### Instructions for the task:
Search the material below for the word "function". Copy every line where it is found.

### Entries provided:
↓↓↓
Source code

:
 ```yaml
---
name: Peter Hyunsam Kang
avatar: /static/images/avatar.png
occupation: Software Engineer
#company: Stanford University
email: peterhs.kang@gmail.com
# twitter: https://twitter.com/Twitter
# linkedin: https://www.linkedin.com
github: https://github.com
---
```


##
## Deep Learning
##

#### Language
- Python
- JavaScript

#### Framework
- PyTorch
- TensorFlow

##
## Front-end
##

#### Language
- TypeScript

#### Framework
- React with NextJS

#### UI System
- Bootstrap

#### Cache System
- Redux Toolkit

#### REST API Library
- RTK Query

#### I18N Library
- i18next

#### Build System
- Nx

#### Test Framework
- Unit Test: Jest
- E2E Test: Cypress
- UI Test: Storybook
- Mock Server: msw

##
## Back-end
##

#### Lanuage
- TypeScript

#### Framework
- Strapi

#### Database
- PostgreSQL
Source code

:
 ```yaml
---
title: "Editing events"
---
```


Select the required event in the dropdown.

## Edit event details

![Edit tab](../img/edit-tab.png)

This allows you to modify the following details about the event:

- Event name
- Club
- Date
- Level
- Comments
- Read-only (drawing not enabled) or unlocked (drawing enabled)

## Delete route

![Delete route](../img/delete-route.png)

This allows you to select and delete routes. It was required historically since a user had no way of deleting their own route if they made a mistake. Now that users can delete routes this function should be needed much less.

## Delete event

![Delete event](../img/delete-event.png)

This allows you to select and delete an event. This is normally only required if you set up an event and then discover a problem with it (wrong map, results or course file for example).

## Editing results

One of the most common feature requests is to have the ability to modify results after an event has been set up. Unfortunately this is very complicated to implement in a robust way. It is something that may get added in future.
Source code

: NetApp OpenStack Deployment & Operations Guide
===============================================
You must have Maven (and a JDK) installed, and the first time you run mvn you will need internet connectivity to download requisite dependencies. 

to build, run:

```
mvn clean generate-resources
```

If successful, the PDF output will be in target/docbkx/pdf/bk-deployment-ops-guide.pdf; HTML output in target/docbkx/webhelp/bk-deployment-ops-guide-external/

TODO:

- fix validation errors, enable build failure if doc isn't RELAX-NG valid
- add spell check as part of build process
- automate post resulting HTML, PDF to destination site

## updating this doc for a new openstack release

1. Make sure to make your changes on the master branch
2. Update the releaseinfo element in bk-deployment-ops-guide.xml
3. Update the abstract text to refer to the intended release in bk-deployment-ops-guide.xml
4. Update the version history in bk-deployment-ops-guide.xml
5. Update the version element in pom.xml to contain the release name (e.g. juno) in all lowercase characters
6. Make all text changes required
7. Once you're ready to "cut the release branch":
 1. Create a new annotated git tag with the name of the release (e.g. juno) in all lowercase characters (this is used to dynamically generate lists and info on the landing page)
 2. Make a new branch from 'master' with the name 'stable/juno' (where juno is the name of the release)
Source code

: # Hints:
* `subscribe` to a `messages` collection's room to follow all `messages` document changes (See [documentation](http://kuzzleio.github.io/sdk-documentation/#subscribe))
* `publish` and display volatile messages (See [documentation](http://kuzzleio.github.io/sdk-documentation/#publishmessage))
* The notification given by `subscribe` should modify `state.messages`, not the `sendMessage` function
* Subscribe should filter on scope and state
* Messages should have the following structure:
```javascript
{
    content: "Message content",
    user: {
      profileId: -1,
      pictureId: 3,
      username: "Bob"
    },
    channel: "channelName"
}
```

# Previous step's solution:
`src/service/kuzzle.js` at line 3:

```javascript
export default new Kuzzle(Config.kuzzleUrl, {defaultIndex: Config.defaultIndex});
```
↑↑↑
### Exercise output:
This allows you to select and delete routes. It was required historically since a user had no way of deleting their own route if they made a mistake. Now that users can delete routes this function should be needed much less.
* The notification given by `subscribe` should modify `state.messages`, not the `sendMessage` function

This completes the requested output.